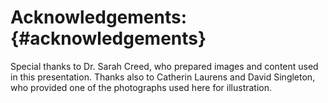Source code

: # Acknowledgements: {#acknowledgements}

Special thanks to Dr. Sarah Creed, who prepared images and content used in this presentation. Thanks also to Catherin Laurens and David Singleton, who provided one of the photographs used here for illustration.

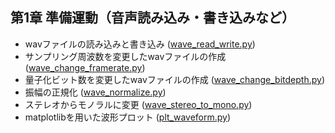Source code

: ## 第1章 準備運動（音声読み込み・書き込みなど）
- wavファイルの読み込みと書き込み ([wave_read_write.py](https://github.com/tam17aki/speech_process_exercise/blob/master/Chapter1_WarmUp/wave_read_write.py))
- サンプリング周波数を変更したwavファイルの作成 ([wave_change_framerate.py](https://github.com/tam17aki/speech_process_exercise/blob/master/Chapter1_WarmUp/wave_change_framerate.py))
- 量子化ビット数を変更したwavファイルの作成 ([wave_change_bitdepth.py](https://github.com/tam17aki/speech_process_exercise/blob/master/Chapter1_WarmUp/wave_change_bitdepth.py))
- 振幅の正規化 ([wave_normalize.py](https://github.com/tam17aki/speech_process_exercise/blob/master/Chapter1_WarmUp/wave_normalize.py))
- ステレオからモノラルに変更 ([wave_stereo_to_mono.py](https://github.com/tam17aki/speech_process_exercise/blob/master/Chapter1_WarmUp/wave_stereo_to_mono.py))
- matplotlibを用いた波形プロット ([plt_waveform.py](https://github.com/tam17aki/speech_process_exercise/blob/master/Chapter1_WarmUp/plt_waveform.py))

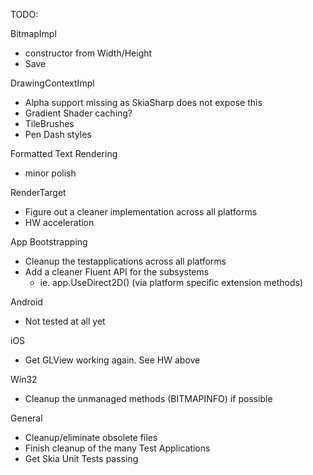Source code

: TODO:

BitmapImpl 
- constructor from Width/Height
- Save

DrawingContextImpl
- Alpha support missing as SkiaSharp does not expose this
- Gradient Shader caching?
- TileBrushes
- Pen Dash styles

Formatted Text Rendering 
- minor polish

RenderTarget
- Figure out a cleaner implementation across all platforms
- HW acceleration

App Bootstrapping
- Cleanup the testapplications across all platforms
- Add a cleaner Fluent API for the subsystems
	- ie.    app.UseDirect2D()    (via platform specific extension methods)

Android
- Not tested at all yet

iOS
- Get GLView working again. See HW above

Win32
- Cleanup the unmanaged methods (BITMAPINFO) if possible

General
- Cleanup/eliminate obsolete files
- Finish cleanup of the many Test Applications
- Get Skia Unit Tests passing


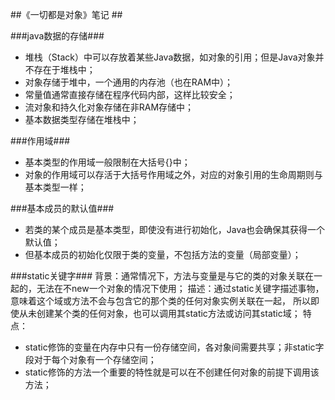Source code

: ##《一切都是对象》笔记 ##

###java数据的存储###
- 堆栈（Stack）中可以存放着某些Java数据，如对象的引用；但是Java对象并不存在于堆栈中；
- 对象存储于堆中，一个通用的内存池（也在RAM中）；
- 常量值通常直接存储在程序代码内部，这样比较安全；
- 流对象和持久化对象存储在非RAM存储中；
- 基本数据类型存储在堆栈中；

###作用域###
- 基本类型的作用域一般限制在大括号{}中；
- 对象的作用域可以存活于大括号作用域之外，对应的对象引用的生命周期则与基本类型一样；

###基本成员的默认值###
- 若类的某个成员是基本类型，即使没有进行初始化，Java也会确保其获得一个默认值；
- 但基本成员的初始化仅限于类的变量，不包括方法的变量（局部变量）；

###static关键字###
背景：通常情况下，方法与变量是与它的类的对象关联在一起的，无法在不new一个对象的情况下使用；
描述：通过static关键字描述事物，意味着这个域或方法不会与包含它的那个类的任何对象实例关联在一起，
所以即使从未创建某个类的任何对象，也可以调用其static方法或访问其static域；
特点：
- static修饰的变量在内存中只有一份存储空间，各对象间需要共享；非static字段对于每个对象有一个存储空间；
- static修饰的方法一个重要的特性就是可以在不创建任何对象的前提下调用该方法；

────────────────────────────────────────

**EXERCISE GOAL:**
Tally the lines of the material above that include the string "this", then give only the tally.

**EXPECTED ANSWER:**
2